«Lo que nos hace falta, españoles, es la introyección, el más
preciado, el más fecundo, el más santo de los derechos humanos. ¿Cómo
podemos vivir sin él? Sin la libertad de introyección, todas las demás
libertades nos resultarán baldías y hasta dañosas. Dañosas, sí, porque
hay libertades que, faltando otras que las complementen, antes
perjudican que benefician al hombre. ¿De qué nos sirven, en efecto, la
libertad de asociación, la de imprenta, la de cultos, la de trabajo, la
de vagancia y tantas otras libertades de que dicen gozamos, si la
libertad de introyección nos falta? Sin esta imprescindible
prerrogativa, el sufragio universal y el Jurado se convierten en armas
de la vergonzante tiranía que nos domina.

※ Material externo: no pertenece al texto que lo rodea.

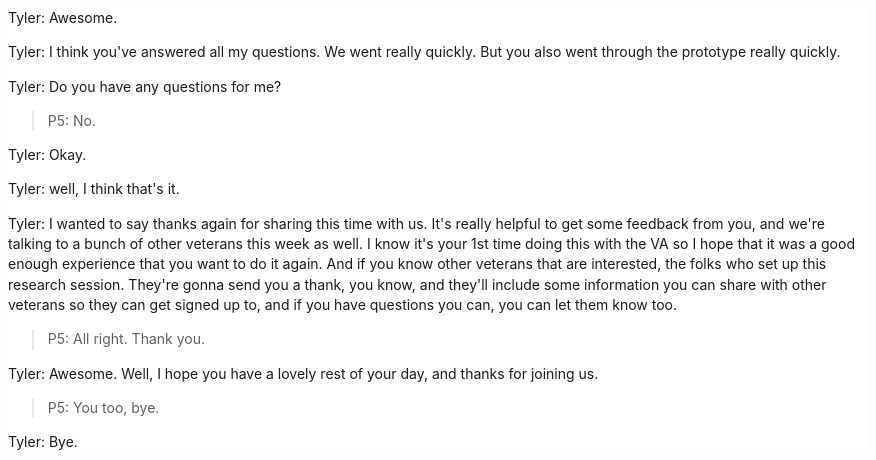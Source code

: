 Tyler: Awesome.

Tyler: I think you've answered all my questions. We went really quickly. But you also went through the prototype really quickly.

Tyler: Do you have any questions for me?

> P5: No.

Tyler: Okay.

Tyler: well, I think that's it.

Tyler: I wanted to say thanks again for sharing this time with us. It's really helpful to get some feedback from you, and we're talking to a bunch of other veterans this week as well. I know it's your 1st time doing this with the VA so I hope that it was a good enough experience that you want to do it again. And if you know other veterans that are interested, the folks who set up this research session. They're gonna send you a thank, you know, and they'll include some information you can share with other veterans so they can get signed up to, and if you have questions you can, you can let them know too.

> P5: All right. Thank you.

Tyler: Awesome. Well, I hope you have a lovely rest of your day, and thanks for joining us.

> P5: You too, bye.

Tyler: Bye.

Y no me digan, no, que tenemos
la libertad de introspección, porque la introspección no es la
introyección, como la autonomía no es la autarquía. Pongámonos, ante
todo, de acuerdo en las palabras; llamemos a cada cosa por su nombre: al
pan, pan, y al vino, vino; arquitrabe, al arquitrabe, introyección a la
introyección y tiranía a este abigarrado conjunto de hueras e
incompletas libertades en que se nos ahoga. La palabra, ¡oh, la palabra,
señores, la palabra!...».
Al llegar a este punto de su elocuentísimo discurso, la palabra de
Lucas Gómez fue ahogada en los nutridos aplausos del numeroso público
que asistía a la reunión. El hervor de los ánimos subió de punto, y los
¡viva don Lucas Gómez! se confundieron con los vivas a la libertad de
introyección.
Salió la gente convencida de cuán necesario es introyeccionarse y de
cómo los Gobiernos que padecemos nos lo impiden. Empezaron los españoles
a sentir hambre y sed de introyeccción.
Hay que tener en cuenta que esto ocurría hacia 1981, pues hoy, a
fines de este tristísimo siglo XXI, una vez gastada la introyección en
puro uso, no nos damos clara cuenta de los entusiasmos que entonces
provocara.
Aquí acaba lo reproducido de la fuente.